:: Provided material ::

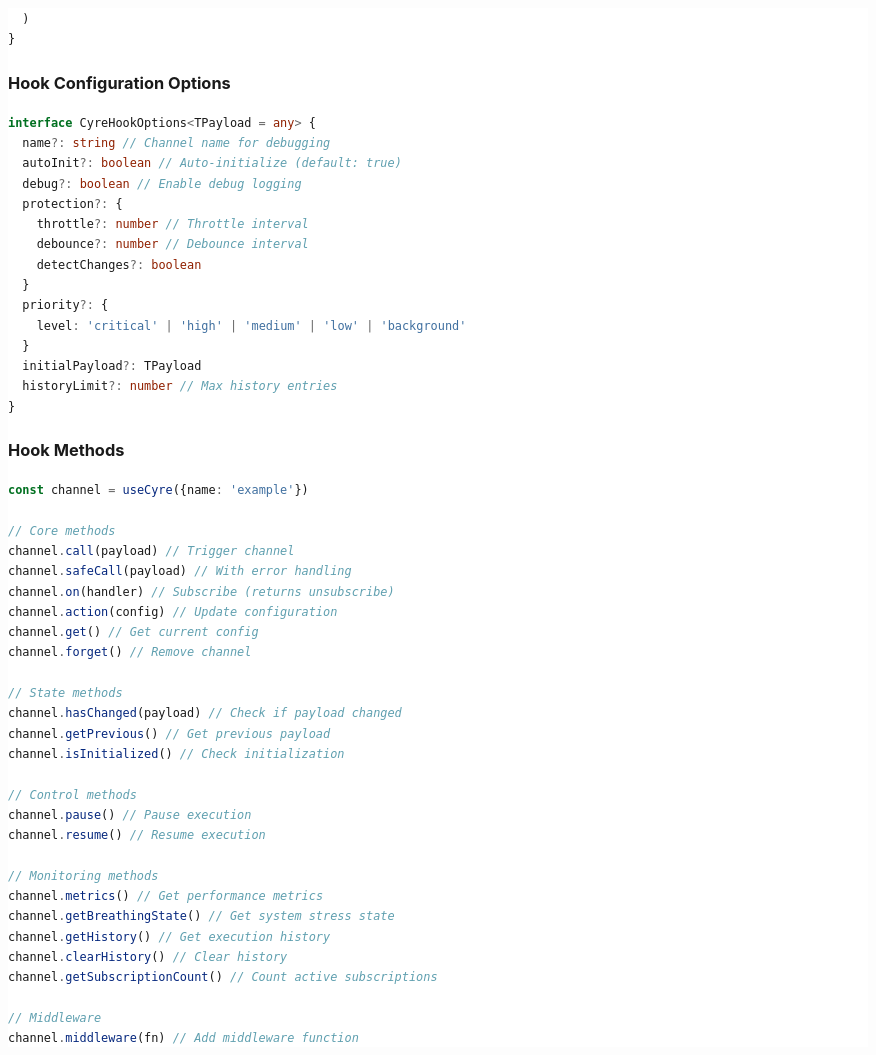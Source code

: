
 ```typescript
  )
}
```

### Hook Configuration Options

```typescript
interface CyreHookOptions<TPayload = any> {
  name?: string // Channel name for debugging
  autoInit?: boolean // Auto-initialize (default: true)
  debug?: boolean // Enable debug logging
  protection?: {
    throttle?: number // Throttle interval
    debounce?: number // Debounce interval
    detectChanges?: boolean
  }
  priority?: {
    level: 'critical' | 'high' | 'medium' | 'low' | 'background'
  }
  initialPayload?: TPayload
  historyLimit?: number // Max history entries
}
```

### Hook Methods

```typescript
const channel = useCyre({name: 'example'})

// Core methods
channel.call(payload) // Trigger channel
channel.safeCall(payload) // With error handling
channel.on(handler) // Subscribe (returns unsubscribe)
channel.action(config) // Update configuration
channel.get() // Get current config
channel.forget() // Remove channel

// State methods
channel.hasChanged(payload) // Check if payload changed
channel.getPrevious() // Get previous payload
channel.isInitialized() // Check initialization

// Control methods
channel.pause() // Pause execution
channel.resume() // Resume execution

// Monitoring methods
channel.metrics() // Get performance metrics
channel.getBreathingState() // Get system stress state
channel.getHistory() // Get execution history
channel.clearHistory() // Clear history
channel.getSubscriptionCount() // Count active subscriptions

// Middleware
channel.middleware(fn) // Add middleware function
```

...

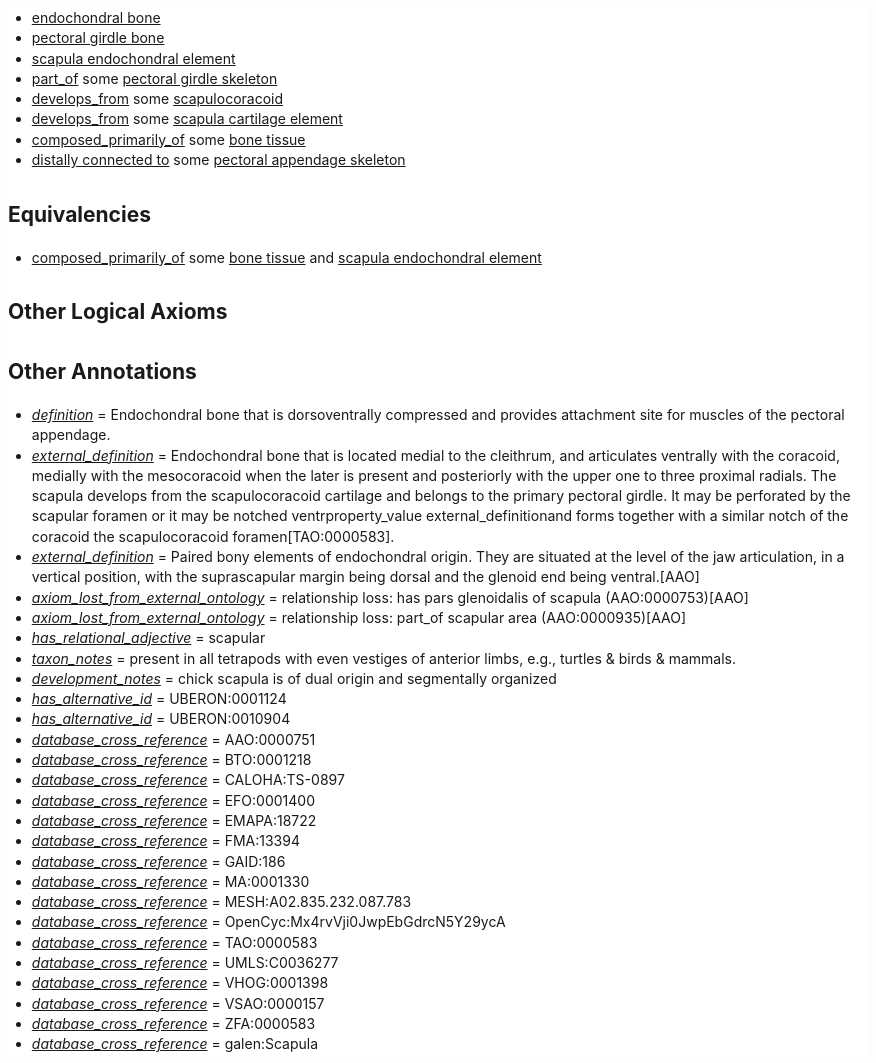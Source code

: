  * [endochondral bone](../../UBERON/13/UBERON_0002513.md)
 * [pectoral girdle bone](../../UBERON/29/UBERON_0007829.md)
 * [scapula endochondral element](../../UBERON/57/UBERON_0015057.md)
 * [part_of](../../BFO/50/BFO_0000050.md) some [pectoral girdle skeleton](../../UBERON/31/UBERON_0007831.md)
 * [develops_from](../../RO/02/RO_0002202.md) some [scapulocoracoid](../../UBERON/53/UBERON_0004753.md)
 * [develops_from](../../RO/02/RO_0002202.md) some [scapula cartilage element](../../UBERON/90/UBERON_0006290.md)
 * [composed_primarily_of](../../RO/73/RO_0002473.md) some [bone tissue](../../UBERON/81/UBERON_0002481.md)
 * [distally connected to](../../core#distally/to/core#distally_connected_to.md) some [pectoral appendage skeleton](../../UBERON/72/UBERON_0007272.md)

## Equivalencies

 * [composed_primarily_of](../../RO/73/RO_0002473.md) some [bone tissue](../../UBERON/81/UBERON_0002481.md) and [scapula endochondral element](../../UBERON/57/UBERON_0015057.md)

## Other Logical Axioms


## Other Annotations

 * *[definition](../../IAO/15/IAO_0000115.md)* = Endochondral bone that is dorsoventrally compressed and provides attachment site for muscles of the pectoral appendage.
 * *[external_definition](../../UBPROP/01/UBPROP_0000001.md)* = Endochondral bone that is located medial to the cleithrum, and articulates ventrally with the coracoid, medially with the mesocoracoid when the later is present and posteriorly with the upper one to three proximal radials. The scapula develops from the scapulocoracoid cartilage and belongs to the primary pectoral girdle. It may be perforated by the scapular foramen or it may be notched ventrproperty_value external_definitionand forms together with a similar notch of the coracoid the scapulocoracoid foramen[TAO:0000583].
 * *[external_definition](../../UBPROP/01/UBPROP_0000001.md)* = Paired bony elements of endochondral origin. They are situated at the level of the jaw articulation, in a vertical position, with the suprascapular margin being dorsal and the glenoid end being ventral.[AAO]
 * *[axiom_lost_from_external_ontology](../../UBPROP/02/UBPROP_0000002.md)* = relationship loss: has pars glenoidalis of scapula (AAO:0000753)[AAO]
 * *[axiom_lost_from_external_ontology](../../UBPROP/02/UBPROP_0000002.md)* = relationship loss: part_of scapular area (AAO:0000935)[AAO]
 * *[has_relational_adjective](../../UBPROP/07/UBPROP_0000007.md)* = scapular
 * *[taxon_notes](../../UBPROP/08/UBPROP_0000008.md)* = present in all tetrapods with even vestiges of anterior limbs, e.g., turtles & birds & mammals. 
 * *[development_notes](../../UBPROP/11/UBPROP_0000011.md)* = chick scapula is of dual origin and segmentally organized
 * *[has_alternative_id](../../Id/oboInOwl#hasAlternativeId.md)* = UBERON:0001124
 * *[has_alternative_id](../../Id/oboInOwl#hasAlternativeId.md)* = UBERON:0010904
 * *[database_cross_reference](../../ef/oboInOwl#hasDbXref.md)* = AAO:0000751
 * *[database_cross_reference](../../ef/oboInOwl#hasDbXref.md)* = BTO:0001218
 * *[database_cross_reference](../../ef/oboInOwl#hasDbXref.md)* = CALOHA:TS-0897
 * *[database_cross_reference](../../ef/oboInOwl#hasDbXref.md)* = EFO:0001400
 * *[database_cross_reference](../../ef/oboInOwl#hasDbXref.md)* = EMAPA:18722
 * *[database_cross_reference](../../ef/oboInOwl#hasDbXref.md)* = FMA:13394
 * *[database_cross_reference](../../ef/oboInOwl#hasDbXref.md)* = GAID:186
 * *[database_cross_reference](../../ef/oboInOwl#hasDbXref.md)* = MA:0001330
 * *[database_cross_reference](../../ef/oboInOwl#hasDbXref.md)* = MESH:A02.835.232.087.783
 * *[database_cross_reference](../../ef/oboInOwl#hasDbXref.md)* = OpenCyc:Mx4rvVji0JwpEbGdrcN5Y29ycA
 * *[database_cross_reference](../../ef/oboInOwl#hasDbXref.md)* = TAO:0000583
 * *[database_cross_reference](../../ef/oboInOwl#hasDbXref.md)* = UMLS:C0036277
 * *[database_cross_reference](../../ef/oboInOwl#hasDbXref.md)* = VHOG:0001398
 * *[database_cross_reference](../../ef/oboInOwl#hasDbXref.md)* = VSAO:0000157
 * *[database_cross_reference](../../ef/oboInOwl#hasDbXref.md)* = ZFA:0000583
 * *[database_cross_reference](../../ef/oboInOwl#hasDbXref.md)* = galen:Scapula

:: Problem to work on ::
When a line of the records includes "Other", that line belongs in the answer.

:: Output of the task ::
## Other Logical Axioms
## Other Annotations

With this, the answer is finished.